Lucky Supermarket
- Company type: Supermarket chain
- Industry: Retail
- Founded: March 1993; 33 years ago in Phnom Penh, Cambodia
- Founders: Heng Hang Meng
- Headquarters: No. 01, Street 55P, Sangkat Ou Baek K’am, Khan Sen Sok, Phnom Penh, Phnom Penh, Cambodia
- Area served: Cambodia
- Products: Groceries, fresh produce, household goods, electronics
- Brands: Lucky Supermarket, Lucky Mini-market, Lucky Burger
- Website: www.luckysupermarket.com.kh

= Lucky Supermarket =

Supermarket chain in Cambodia

Lucky Supermarket (សុប្បត្តិភាព សុប៊ើម៉ាឃែត) is a western-style supermarket chain in Cambodia. It is one of the largest supermarket chains in the country, operating multiple branches primarily in Phnom Penh and other major cities. They mainly stock products imported from western countries, targeting expatriate communities.

== History ==
Lucky Supermarket began operations in Cambodia in March 1993, when the Lucky Market Group (LMG) opened a store on Preah Sihanouk Boulevard in Phnom Penh.

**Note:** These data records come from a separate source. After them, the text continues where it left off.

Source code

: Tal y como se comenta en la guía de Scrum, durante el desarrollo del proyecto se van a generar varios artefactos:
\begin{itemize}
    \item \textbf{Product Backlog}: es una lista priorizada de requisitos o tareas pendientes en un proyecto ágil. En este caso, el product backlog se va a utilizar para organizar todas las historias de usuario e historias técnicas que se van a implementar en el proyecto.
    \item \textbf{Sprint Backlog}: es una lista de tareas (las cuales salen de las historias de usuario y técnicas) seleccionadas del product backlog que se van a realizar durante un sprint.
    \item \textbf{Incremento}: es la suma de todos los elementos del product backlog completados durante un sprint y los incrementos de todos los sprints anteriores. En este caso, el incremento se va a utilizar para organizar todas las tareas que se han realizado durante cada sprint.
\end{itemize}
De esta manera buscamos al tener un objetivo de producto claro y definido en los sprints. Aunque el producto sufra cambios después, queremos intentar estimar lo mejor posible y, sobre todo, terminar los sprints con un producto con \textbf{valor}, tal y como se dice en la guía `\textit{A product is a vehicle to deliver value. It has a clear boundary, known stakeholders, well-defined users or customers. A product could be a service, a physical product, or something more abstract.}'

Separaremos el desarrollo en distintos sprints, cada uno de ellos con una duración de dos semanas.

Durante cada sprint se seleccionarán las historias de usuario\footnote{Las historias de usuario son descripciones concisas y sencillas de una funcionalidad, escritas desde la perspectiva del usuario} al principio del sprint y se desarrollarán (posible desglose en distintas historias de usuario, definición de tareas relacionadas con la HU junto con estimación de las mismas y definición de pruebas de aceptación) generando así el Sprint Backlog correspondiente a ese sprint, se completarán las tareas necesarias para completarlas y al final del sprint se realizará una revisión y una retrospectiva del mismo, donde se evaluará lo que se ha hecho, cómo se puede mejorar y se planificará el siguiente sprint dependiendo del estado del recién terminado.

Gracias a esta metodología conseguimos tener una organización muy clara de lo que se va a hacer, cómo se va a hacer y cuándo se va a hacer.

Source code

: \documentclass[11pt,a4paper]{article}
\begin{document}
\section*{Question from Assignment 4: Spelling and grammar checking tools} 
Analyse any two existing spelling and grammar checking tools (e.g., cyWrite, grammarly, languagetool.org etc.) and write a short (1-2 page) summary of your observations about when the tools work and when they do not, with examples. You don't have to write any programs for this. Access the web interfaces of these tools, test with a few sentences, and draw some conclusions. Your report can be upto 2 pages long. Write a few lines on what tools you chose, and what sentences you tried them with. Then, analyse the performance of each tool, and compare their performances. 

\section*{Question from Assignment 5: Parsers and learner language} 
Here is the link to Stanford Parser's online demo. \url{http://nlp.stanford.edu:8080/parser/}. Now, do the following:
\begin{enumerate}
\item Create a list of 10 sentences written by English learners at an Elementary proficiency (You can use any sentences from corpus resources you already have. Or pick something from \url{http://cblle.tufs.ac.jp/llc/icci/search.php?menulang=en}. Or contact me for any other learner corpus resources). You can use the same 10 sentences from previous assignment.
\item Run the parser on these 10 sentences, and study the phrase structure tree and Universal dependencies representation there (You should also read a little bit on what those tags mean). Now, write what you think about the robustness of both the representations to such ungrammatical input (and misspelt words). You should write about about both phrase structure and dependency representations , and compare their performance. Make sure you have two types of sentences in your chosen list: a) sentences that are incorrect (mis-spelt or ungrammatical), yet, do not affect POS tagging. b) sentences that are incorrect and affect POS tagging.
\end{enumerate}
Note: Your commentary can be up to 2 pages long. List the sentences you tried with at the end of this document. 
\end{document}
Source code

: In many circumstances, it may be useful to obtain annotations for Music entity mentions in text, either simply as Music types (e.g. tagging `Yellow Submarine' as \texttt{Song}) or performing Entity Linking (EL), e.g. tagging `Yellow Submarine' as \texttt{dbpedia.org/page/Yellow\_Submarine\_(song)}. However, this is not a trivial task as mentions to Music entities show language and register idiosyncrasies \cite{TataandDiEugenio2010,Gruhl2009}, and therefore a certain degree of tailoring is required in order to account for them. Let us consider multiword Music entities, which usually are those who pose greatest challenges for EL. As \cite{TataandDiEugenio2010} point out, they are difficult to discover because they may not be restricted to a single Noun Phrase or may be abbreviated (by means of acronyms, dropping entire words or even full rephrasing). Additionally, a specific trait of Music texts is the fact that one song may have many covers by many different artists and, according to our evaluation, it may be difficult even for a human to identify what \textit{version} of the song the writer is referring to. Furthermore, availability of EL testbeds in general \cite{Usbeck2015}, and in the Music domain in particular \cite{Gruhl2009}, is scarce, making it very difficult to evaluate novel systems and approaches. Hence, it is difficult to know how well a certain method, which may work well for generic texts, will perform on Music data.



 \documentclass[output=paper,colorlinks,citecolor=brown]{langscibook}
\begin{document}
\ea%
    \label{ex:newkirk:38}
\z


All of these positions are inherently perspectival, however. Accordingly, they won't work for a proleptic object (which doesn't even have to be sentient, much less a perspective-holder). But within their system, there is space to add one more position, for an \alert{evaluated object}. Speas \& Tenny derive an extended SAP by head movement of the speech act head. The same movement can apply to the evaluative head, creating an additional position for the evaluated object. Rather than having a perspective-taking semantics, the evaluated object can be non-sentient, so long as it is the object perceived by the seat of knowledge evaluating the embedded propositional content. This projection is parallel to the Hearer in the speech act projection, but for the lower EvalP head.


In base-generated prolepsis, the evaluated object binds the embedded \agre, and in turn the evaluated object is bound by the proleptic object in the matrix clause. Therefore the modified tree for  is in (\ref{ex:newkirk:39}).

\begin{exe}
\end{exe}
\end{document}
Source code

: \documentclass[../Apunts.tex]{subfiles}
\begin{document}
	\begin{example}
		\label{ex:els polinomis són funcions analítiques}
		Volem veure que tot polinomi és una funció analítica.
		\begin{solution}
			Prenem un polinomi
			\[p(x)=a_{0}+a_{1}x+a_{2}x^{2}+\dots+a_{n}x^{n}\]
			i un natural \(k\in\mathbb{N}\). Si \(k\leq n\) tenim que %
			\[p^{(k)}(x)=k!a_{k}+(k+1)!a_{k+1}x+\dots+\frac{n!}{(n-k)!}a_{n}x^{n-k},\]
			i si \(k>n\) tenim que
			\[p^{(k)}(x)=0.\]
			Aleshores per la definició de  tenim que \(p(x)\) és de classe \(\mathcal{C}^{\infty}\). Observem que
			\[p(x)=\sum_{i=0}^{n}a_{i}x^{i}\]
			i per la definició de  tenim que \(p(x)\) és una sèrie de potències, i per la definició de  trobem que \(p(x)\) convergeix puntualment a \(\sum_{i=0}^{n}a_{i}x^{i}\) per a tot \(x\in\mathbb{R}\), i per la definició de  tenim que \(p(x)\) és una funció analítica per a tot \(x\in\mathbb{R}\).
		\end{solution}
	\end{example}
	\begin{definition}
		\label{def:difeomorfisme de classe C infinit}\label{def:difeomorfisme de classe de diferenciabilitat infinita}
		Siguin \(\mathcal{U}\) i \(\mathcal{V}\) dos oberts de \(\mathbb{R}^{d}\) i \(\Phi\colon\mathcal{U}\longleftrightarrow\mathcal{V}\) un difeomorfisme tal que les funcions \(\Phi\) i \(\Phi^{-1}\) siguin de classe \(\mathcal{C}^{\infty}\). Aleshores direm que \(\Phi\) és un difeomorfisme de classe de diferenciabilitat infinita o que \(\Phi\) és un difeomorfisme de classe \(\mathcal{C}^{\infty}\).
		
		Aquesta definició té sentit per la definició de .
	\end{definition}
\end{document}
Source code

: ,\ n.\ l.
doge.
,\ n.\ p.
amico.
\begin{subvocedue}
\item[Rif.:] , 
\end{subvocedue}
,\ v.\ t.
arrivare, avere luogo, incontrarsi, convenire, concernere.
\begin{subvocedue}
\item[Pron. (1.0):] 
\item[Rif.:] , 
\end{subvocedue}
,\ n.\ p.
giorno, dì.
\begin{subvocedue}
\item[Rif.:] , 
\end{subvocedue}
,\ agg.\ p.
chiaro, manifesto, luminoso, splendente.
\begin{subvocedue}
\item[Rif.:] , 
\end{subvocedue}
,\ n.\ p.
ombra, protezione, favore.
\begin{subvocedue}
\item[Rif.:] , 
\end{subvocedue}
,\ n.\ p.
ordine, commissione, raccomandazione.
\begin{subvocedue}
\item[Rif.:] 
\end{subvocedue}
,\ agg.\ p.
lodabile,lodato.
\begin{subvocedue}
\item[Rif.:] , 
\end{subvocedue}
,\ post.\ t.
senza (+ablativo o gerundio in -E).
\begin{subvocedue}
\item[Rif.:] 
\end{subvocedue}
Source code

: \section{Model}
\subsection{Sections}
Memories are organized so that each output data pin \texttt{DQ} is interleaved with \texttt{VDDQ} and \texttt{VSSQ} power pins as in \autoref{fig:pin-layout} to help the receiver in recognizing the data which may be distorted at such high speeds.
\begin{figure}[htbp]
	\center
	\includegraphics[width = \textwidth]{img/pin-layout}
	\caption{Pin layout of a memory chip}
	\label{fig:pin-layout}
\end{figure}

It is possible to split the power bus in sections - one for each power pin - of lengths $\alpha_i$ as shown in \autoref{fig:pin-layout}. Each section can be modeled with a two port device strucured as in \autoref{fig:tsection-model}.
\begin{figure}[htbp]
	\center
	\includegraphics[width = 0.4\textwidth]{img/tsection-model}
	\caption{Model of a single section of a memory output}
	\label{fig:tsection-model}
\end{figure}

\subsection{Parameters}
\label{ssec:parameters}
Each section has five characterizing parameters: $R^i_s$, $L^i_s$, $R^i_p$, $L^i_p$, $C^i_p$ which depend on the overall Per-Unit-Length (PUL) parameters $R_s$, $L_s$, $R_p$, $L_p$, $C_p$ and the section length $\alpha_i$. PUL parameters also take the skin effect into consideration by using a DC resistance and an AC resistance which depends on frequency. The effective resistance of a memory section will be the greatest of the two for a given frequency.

By 2012, Lucky Market Group operated 6 supermarkets and 9 fast-food outlets including Lucky Burger. In March, Dairy Farm International acquired a 70% stake in the business for US$33.2 million, forming the joint venture DFI Lucky Private Limited. The original LMG retained the remaining 30% ownership; the deal was effective 8 March 2012.

The business has grown by introducing mini-mart locations. In March 2026, DFI Lucky opened its 100th store in Tuol Pong.